We considered three alternatives:

- **Asterisk / FreeSWITCH directly.** Both are excellent PBX engines but their config surface is `.conf` files and AMI, neither of which fits a multi-tenant HTTP API. We would have ended up writing a config-rendering layer around them, which is what livekit-sip already does.
- **A SIP library inside the controller.** Routing SIP audio through Python is a bad idea for latency and operational reasons. RTP wants C, kernel sockets, and tight loops — none of which Python is good at.
- **Plain LiveKit with a custom SIP gateway.** This is what livekit-sip already is — they wrote it and it's good. We took the dependency.

## What's deliberately separate from ScaiBot

ScaiBot owns the conversation: prompt, voice cloning, the LiveKit worker. ScaiDial owns the line: routing, the SIP leg, call records.

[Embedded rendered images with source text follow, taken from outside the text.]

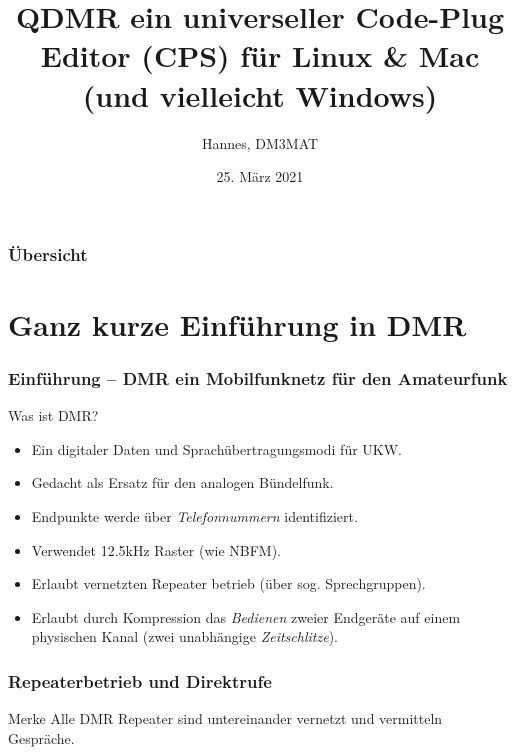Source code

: \documentclass[aspectratio=169]{beamer}
\title[QDMR]{QDMR ein universeller Code-Plug Editor (CPS) für Linux \& Mac\\ (und vielleicht Windows)}
\subtitle{}
\author{Hannes, DM3MAT}
\institute{\texttt{dm3mat [at] darc [dot] de}}
\date{25. März 2021}
\begin{document}
\begin{frame}
 \titlepage
\end{frame}

\begin{frame} \frametitle{Übersicht}
 \tableofcontents
\end{frame}


\section{Ganz kurze Einführung in DMR}
\begin{frame} \frametitle{Einführung -- DMR ein Mobilfunknetz für den Amateurfunk} 
\begin{block}{Was ist DMR?}
 \begin{itemize}
  \item Ein digitaler Daten und Sprachübertragungsmodi für UKW.
  \item Gedacht als Ersatz für den analogen Bündelfunk.
  \item Endpunkte werde über \emph{Telefonnummern} identifiziert.
  \item Verwendet 12.5kHz Raster (wie NBFM). 
  \item Erlaubt vernetzten Repeater betrieb (über sog. Sprechgruppen).
  \item Erlaubt durch Kompression das \emph{Bedienen} zweier Endgeräte auf einem physischen Kanal (zwei unabhängige \emph{Zeitschlitze}).
 \end{itemize}
\end{block}
\end{frame}

\begin{frame} \frametitle{Repeaterbetrieb und Direktrufe}
 \begin{block}{Merke}
  Alle DMR Repeater sind untereinander vernetzt und vermitteln Gespräche.
 \end{block}
 \begin{center}
   
 \end{center}
\end{frame}
\end{document}
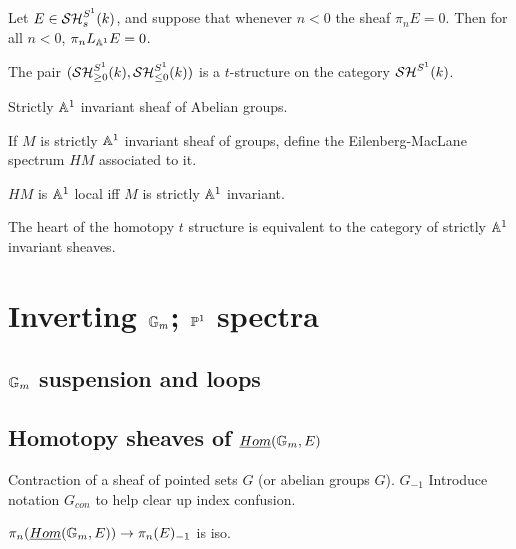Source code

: \documentclass{amsart}%
\begin{document}
\begin{theorem}
  Let $E \in \mathcal{SH}_s^{S^1}(k)$, and suppose that whenever $n < 0$ the
  sheaf $\pi_n E = 0$. Then for all $n<0$, $\pi_n L_{\mathbb{A}^1}E = 0$.
\end{theorem}

\begin{theorem}
  The pair $(\mathcal{SH}_{\geq 0}^{S^1}(k), \mathcal{SH}_{\leq 0}^{S^1}(k))$ is a
  $t$-structure on the category $\mathcal{SH}^{S^1}(k)$. 
\end{theorem}

\begin{definition}
  Strictly $\mathbb{A}^1$ invariant sheaf of Abelian groups.

  If $M$ is strictly $\mathbb{A}^1$ invariant sheaf of groups, define the
  Eilenberg-MacLane spectrum $HM$ associated to it. 
\end{definition}

\begin{proposition}
  $HM$ is $\mathbb{A}^1$ local iff $M$ is strictly $\mathbb{A}^1$ invariant.
\end{proposition}

\begin{proposition}
  The heart of the homotopy $t$ structure is equivalent to the
  category of strictly $\mathbb{A}^1$ invariant sheaves. 
\end{proposition}



\section{Inverting $\mathbb{G}_m$; $\mathbb{P}^1$ spectra}

\subsection{$\mathbb{G}_m$ suspension and loops}

\subsection{Homotopy sheaves of $\underline{Hom}(\mathbb{G}_m, E)$}

\begin{definition}
  Contraction of a sheaf of pointed sets $G$ (or abelian groups
  $G$). $G_{-1}$ Introduce notation $G_{con}$ to help clear up
  index confusion. 
\end{definition}

\begin{theorem}\cite[Lemma 4.3.11]{Mor03}
  $\pi_n(\underline{Hom}(\mathbb{G}_m, E)) \to \pi_{n}(E)_{-1}$ is iso. 
\end{theorem}
\end{document}
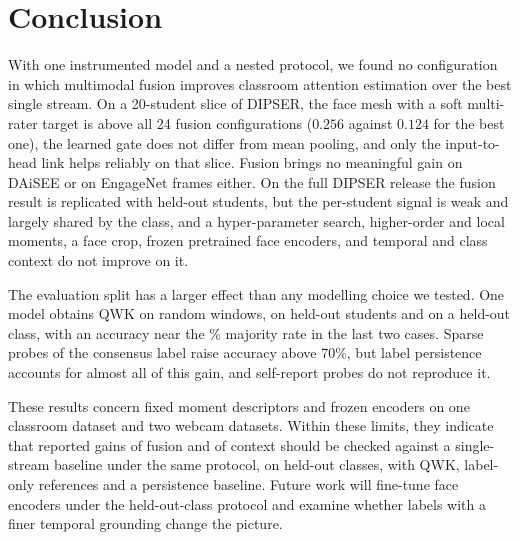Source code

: \section{Conclusion}
\label{sec:conclusion}

With one instrumented model and a nested protocol, we found no configuration in which multimodal fusion improves classroom attention estimation over the best single stream. On a 20-student slice of DIPSER, the face mesh with a soft multi-rater target is above all 24 fusion configurations ($0.256$ against $0.124$ for the best one), the learned gate does not differ from mean pooling, and only the input-to-head link helps reliably on that slice. Fusion brings no meaningful gain on DAiSEE or on EngageNet frames either. On the full DIPSER release the fusion result is replicated with held-out students, but the per-student signal is weak and largely shared by the class, and a hyper-parameter search, higher-order and local moments, a face crop, frozen pretrained face encoders, and temporal and class context do not improve on it.

The evaluation split has a larger effect than any modelling choice we tested. One model obtains QWK \fcLeakRandQWK{} on random windows, \fcLeakPersonQWK{} on held-out students and \fcLogoOwnQWK{} on a held-out class, with an accuracy near the \fcMajority\% majority rate in the last two cases. Sparse probes of the consensus label raise accuracy above 70\%, but label persistence accounts for almost all of this gain, and self-report probes do not reproduce it.

These results concern fixed moment descriptors and frozen encoders on one classroom dataset and two webcam datasets. Within these limits, they indicate that reported gains of fusion and of context should be checked against a single-stream baseline under the same protocol, on held-out classes, with QWK, label-only references and a persistence baseline. Future work will fine-tune face encoders under the held-out-class protocol and examine whether labels with a finer temporal grounding change the picture.
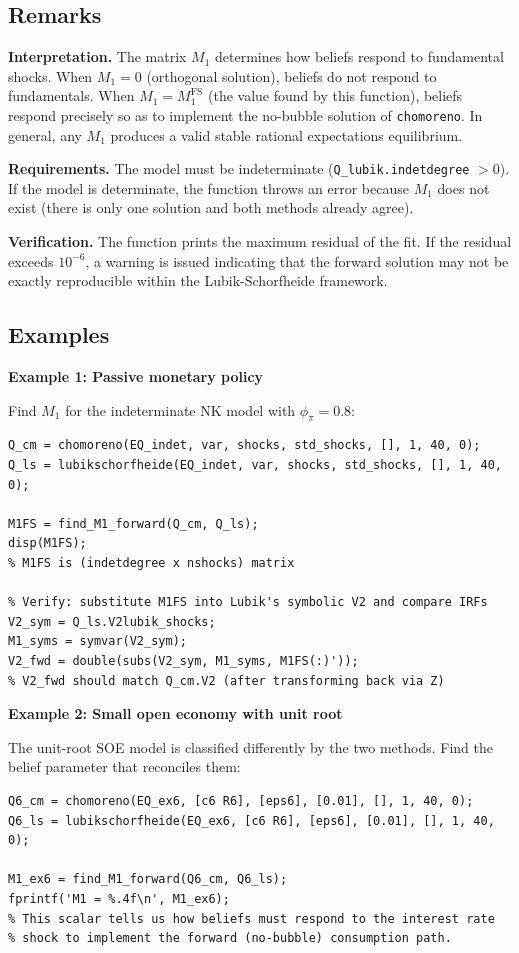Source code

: \documentclass{article}
\begin{document}
\subsection{Remarks}

\noindent\textbf{Interpretation.} The matrix $M_1$ determines how beliefs respond to fundamental shocks. When $M_1 = 0$ (orthogonal solution), beliefs do not respond to fundamentals. When $M_1 = M_1^{\text{FS}}$ (the value found by this function), beliefs respond precisely so as to implement the no-bubble solution of \texttt{chomoreno}. In general, any $M_1$ produces a valid stable rational expectations equilibrium.

\medskip
\noindent\textbf{Requirements.} The model must be indeterminate (\texttt{Q\_lubik.indetdegree} $> 0$). If the model is determinate, the function throws an error because $M_1$ does not exist (there is only one solution and both methods already agree).

\medskip
\noindent\textbf{Verification.} The function prints the maximum residual of the fit. If the residual exceeds $10^{-6}$, a warning is issued indicating that the forward solution may not be exactly reproducible within the Lubik-Schorfheide framework.

\subsection{Examples}

\noindent\textbf{Example 1: Passive monetary policy}

\medskip
\noindent Find $M_1$ for the indeterminate NK model with $\phi_\pi = 0.8$:
\begin{verbatim}
Q_cm = chomoreno(EQ_indet, var, shocks, std_shocks, [], 1, 40, 0);
Q_ls = lubikschorfheide(EQ_indet, var, shocks, std_shocks, [], 1, 40, 0);

M1FS = find_M1_forward(Q_cm, Q_ls);
disp(M1FS);
% M1FS is (indetdegree x nshocks) matrix

% Verify: substitute M1FS into Lubik's symbolic V2 and compare IRFs
V2_sym = Q_ls.V2lubik_shocks;
M1_syms = symvar(V2_sym);
V2_fwd = double(subs(V2_sym, M1_syms, M1FS(:)'));
% V2_fwd should match Q_cm.V2 (after transforming back via Z)
\end{verbatim}

\vspace{1em}
\noindent\textbf{Example 2: Small open economy with unit root}

\medskip
\noindent The unit-root SOE model is classified differently by the two methods. Find the belief parameter that reconciles them:
\begin{verbatim}
Q6_cm = chomoreno(EQ_ex6, [c6 R6], [eps6], [0.01], [], 1, 40, 0);
Q6_ls = lubikschorfheide(EQ_ex6, [c6 R6], [eps6], [0.01], [], 1, 40, 0);

M1_ex6 = find_M1_forward(Q6_cm, Q6_ls);
fprintf('M1 = %.4f\n', M1_ex6);
% This scalar tells us how beliefs must respond to the interest rate
% shock to implement the forward (no-bubble) consumption path.
\end{verbatim}
\end{document}
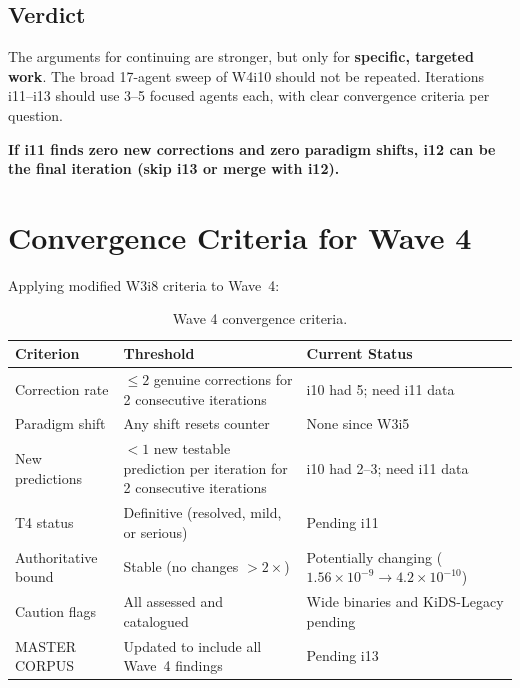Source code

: \documentclass[11pt]{article}
\newcommand{\ee}[1]{\times 10^{#1}}
\begin{document}
\subsection{Verdict}

The arguments for continuing are stronger, but only for \textbf{specific,
targeted work}. The broad 17-agent sweep of W4i10 should not be repeated.
Iterations i11--i13 should use 3--5 focused agents each, with clear
convergence criteria per question.

\textbf{If i11 finds zero new corrections and zero paradigm shifts, i12
can be the final iteration (skip i13 or merge with i12).}


\section{Convergence Criteria for Wave 4}
\label{sec:criteria}

Applying modified W3i8 criteria to Wave~4:

\begin{table}[H]
\centering
\caption{Wave 4 convergence criteria.}
\begin{tabular}{lp{5cm}p{5cm}}
\toprule
\textbf{Criterion} & \textbf{Threshold} & \textbf{Current Status} \\
\midrule
Correction rate & $\leq 2$ genuine corrections for 2 consecutive iterations
  & i10 had 5; need i11 data \\
Paradigm shift & Any shift resets counter & None since W3i5 \\
New predictions & $< 1$ new testable prediction per iteration for 2
  consecutive iterations & i10 had 2--3; need i11 data \\
T4 status & Definitive (resolved, mild, or serious) & Pending i11 \\
Authoritative bound & Stable (no changes $> 2\times$) & Potentially
  changing ($1.56\ee{-9} \to 4.2\ee{-10}$) \\
Caution flags & All assessed and catalogued & Wide binaries and
  KiDS-Legacy pending \\
MASTER CORPUS & Updated to include all Wave~4 findings & Pending i13 \\
\bottomrule
\end{tabular}
\end{table}


\end{document}
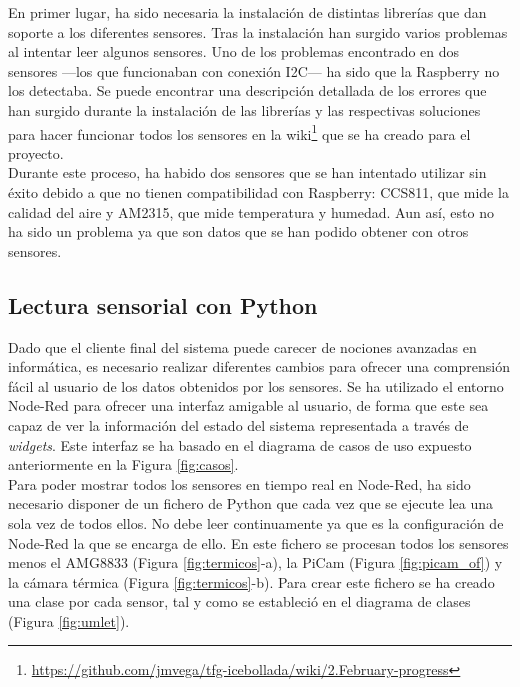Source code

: En primer lugar, ha sido necesaria la instalación de distintas librerías que dan soporte a los diferentes sensores. Tras la instalación han surgido varios problemas al intentar leer algunos sensores. Uno de los problemas encontrado en dos sensores ---los que funcionaban con conexión I2C--- ha sido que la Raspberry no los detectaba. Se puede encontrar una descripción detallada de los errores que han surgido durante la instalación de las librerías y las respectivas soluciones para hacer funcionar todos los sensores en la wiki\footnote{\url{https://github.com/jmvega/tfg-icebollada/wiki/2.February-progress}} que se ha creado para el proyecto.\\

Durante este proceso, ha habido dos sensores que se han intentado utilizar sin éxito debido a que no tienen compatibilidad con Raspberry: CCS811, que mide la calidad del aire y AM2315, que mide temperatura y humedad. Aun así, esto no ha sido un problema ya que son datos que se han podido obtener con otros sensores.\\

\subsection{Lectura sensorial con Python}
\label{sec:ficheropython}
Dado que el cliente final del sistema puede carecer de nociones avanzadas en informática, es necesario realizar diferentes cambios para ofrecer una comprensión fácil al usuario de los datos obtenidos por los sensores. Se ha utilizado el entorno Node-Red para ofrecer una interfaz amigable al usuario, de forma que este sea capaz de ver la información del estado del sistema representada a través de \textit{widgets}. Este interfaz se ha basado en el diagrama de casos de uso expuesto anteriormente en la Figura \ref{fig:casos}.\\

Para poder mostrar todos los sensores en tiempo real en Node-Red, ha sido necesario disponer de un fichero de Python que cada vez que se ejecute lea una sola vez de todos ellos. No debe leer continuamente ya que es la configuración de Node-Red la que se encarga de ello. En este fichero se procesan todos los sensores menos el AMG8833 (Figura \ref{fig:termicos}-a), la PiCam (Figura \ref{fig:picam_of}) y la cámara térmica (Figura \ref{fig:termicos}-b). Para crear este fichero se ha creado una clase por cada sensor, tal y como se estableció en el diagrama de clases (Figura \ref{fig:umlet}).\\

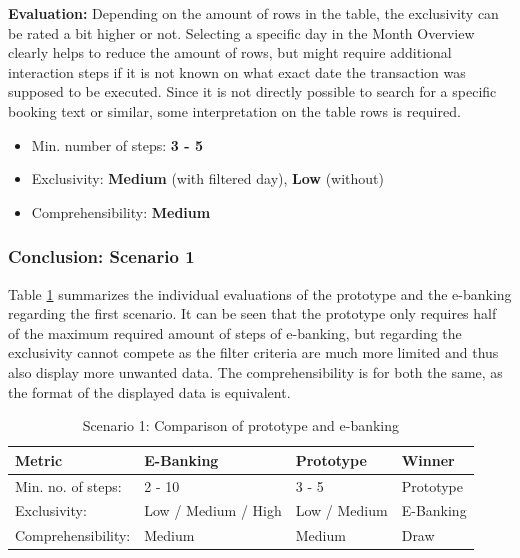 \textbf{Evaluation:} Depending on the amount of rows in the table, the exclusivity can be rated a bit higher or not. Selecting a specific day in the Month Overview clearly helps to reduce the amount of rows, but might require additional interaction steps if it is not known on what exact date the transaction was supposed to be executed. Since it is not directly possible to search for a specific booking text or similar, some interpretation on the table rows is required.
\begin{itemize}[noitemsep,nolistsep]
	\item Min. number of steps: \textbf{3 - 5}
	\item Exclusivity: \textbf{Medium} (with filtered day), \textbf{Low} (without)
	\item Comprehensibility: \textbf{Medium}
\end{itemize}



\subsubsection{Conclusion: Scenario 1}

Table \ref{tbl:scenarioonecomparison} summarizes the individual evaluations of the prototype and the e-banking regarding the first scenario. It can be seen that the prototype only requires half of the maximum required amount of steps of e-banking, but regarding the exclusivity cannot compete as the filter criteria are much more limited and thus also display more unwanted data. The comprehensibility is for both the same, as the format of the displayed data is equivalent.
\begin{table}[h]
	\begin{center}
		\begin{tabular}{ | p{3.2cm} | p{3.8cm} | p{3.5cm} | p{2.5cm} | }
			\hline
			\textbf{Metric} & \textbf{E-Banking} & \textbf{Prototype} & \textbf{Winner} \\
			\hline
				Min. no. of steps: & 2 - 10 & 3 - 5 & Prototype \\
			\hline
				Exclusivity: & Low / Medium / High & Low / Medium & E-Banking \\
			\hline
				Comprehensibility: & Medium & Medium & Draw \\
			\hline
		\end{tabular}
		\caption{Scenario 1: Comparison of prototype and e-banking}
		\label{tbl:scenarioonecomparison}
	\end{center}
\end{table}


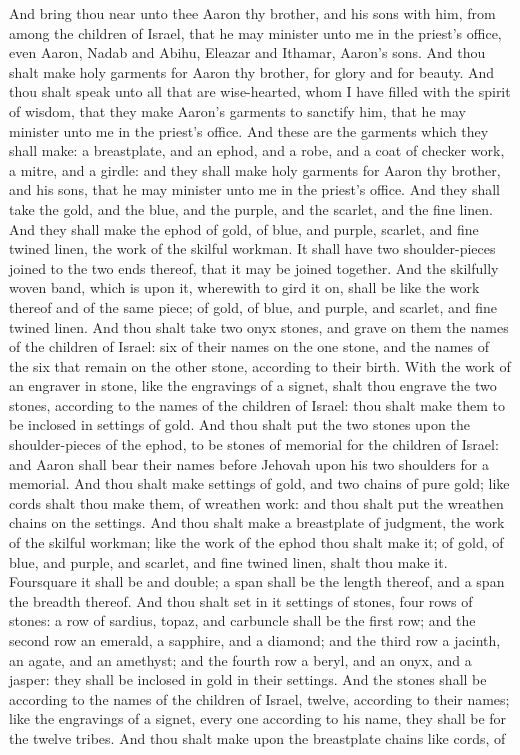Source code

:And bring thou near unto thee Aaron thy brother, and his sons with him, from among the children of Israel, that he may minister unto me in the priest’s office, even Aaron, Nadab and Abihu, Eleazar and Ithamar, Aaron’s sons. And thou shalt make holy garments for Aaron thy brother, for glory and for beauty. And thou shalt speak unto all that are wise-hearted, whom I have filled with the spirit of wisdom, that they make Aaron’s garments to sanctify him, that he may minister unto me in the priest’s office. And these are the garments which they shall make: a breastplate, and an ephod, and a robe, and a coat of checker work, a mitre, and a girdle: and they shall make holy garments for Aaron thy brother, and his sons, that he may minister unto me in the priest’s office. And they shall take the gold, and the blue, and the purple, and the scarlet, and the fine linen.  And they shall make the ephod of gold, of blue, and purple, scarlet, and fine twined linen, the work of the skilful workman. It shall have two shoulder-pieces joined to the two ends thereof, that it may be joined together. And the skilfully woven band, which is upon it, wherewith to gird it on, shall be like the work thereof and of the same piece; of gold, of blue, and purple, and scarlet, and fine twined linen. And thou shalt take two onyx stones, and grave on them the names of the children of Israel: six of their names on the one stone, and the names of the six that remain on the other stone, according to their birth. With the work of an engraver in stone, like the engravings of a signet, shalt thou engrave the two stones, according to the names of the children of Israel: thou shalt make them to be inclosed in settings of gold. And thou shalt put the two stones upon the shoulder-pieces of the ephod, to be stones of memorial for the children of Israel: and Aaron shall bear their names before Jehovah upon his two shoulders for a memorial. And thou shalt make settings of gold, and two chains of pure gold; like cords shalt thou make them, of wreathen work: and thou shalt put the wreathen chains on the settings.  And thou shalt make a breastplate of judgment, the work of the skilful workman; like the work of the ephod thou shalt make it; of gold, of blue, and purple, and scarlet, and fine twined linen, shalt thou make it. Foursquare it shall be and double; a span shall be the length thereof, and a span the breadth thereof. And thou shalt set in it settings of stones, four rows of stones: a row of sardius, topaz, and carbuncle shall be the first row; and the second row an emerald, a sapphire, and a diamond; and the third row a jacinth, an agate, and an amethyst; and the fourth row a beryl, and an onyx, and a jasper: they shall be inclosed in gold in their settings. And the stones shall be according to the names of the children of Israel, twelve, according to their names; like the engravings of a signet, every one according to his name, they shall be for the twelve tribes. And thou shalt make upon the breastplate chains like cords, of 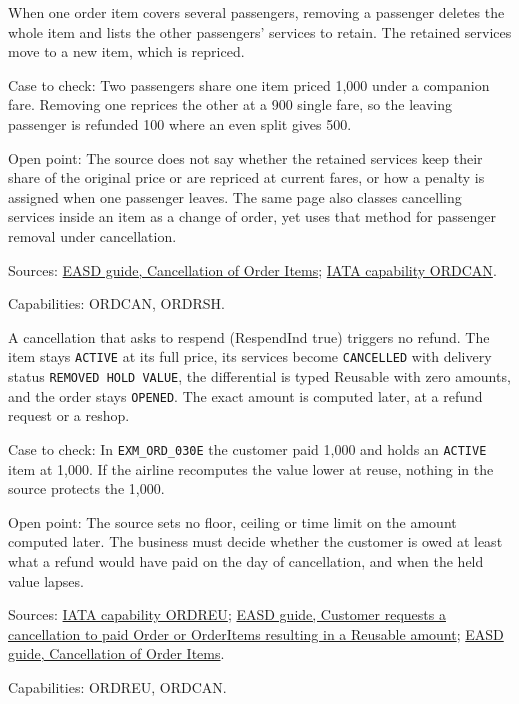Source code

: \begin{definition}
  \label{def:change-cancellation-remove-passenger}
  \notready
  When one order item covers several passengers, removing a passenger
  deletes the whole item and lists the other passengers' services to retain.
  The retained services move to a new item, which is repriced.

  Case to check: Two passengers share one item priced 1,000 under a
  companion fare. Removing one reprices the other at a 900 single fare, so
  the leaving passenger is refunded 100 where an even split gives 500.

  Open point: The source does not say whether the retained services keep
  their share of the original price or are repriced at current fares, or how
  a penalty is assigned when one passenger leaves. The same page also
  classes cancelling services inside an item as a change of order, yet uses
  that method for passenger removal under cancellation.

  Sources: \href{https://standards.atlassian.net/wiki/spaces/EASD/pages/574783569}{EASD guide, Cancellation of Order Items};
  \href{https://retailing.iata.org/armi/docs/ORDCAN/}{IATA capability ORDCAN}.

  Capabilities: ORDCAN, ORDRSH.
\end{definition}

\begin{definition}
  \label{def:change-cancellation-reusable-amount}
  \notready
  A cancellation that asks to respend (RespendInd true) triggers no refund.
  The item stays \texttt{ACTIVE} at its full price, its services become
  \texttt{CANCELLED} with delivery status \texttt{REMOVED HOLD VALUE}, the
  differential is typed Reusable with zero amounts, and the order stays
  \texttt{OPENED}. The exact amount is computed later, at a refund request
  or a reshop.

  Case to check: In \texttt{EXM\_ORD\_030E} the customer paid 1,000 and
  holds an \texttt{ACTIVE} item at 1,000. If the airline recomputes the
  value lower at reuse, nothing in the source protects the 1,000.

  Open point: The source sets no floor, ceiling or time limit on the amount
  computed later. The business must decide whether the customer is owed at
  least what a refund would have paid on the day of cancellation, and when
  the held value lapses.

  Sources: \href{https://retailing.iata.org/armi/docs/ORDREU/}{IATA capability ORDREU};
  \href{https://standards.atlassian.net/wiki/spaces/EASD/pages/817594921}{EASD guide, Customer requests a cancellation to paid Order or OrderItems resulting in a Reusable amount};
  \href{https://standards.atlassian.net/wiki/spaces/EASD/pages/574783569}{EASD guide, Cancellation of Order Items}.

  Capabilities: ORDREU, ORDCAN.
\end{definition}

Both share the LiveKit cluster and the same token-mint pattern. They don't share data models — ScaiBot's `Bot` row knows nothing about ScaiDial's `Extension`; the extension's `target_ref` carries the bot ID and that's the only coupling.

This keeps either product replaceable. You can use ScaiBot voice without ScaiDial (we have a web widget), and you can use ScaiDial without ScaiBot (route everything to wave users or voicemail).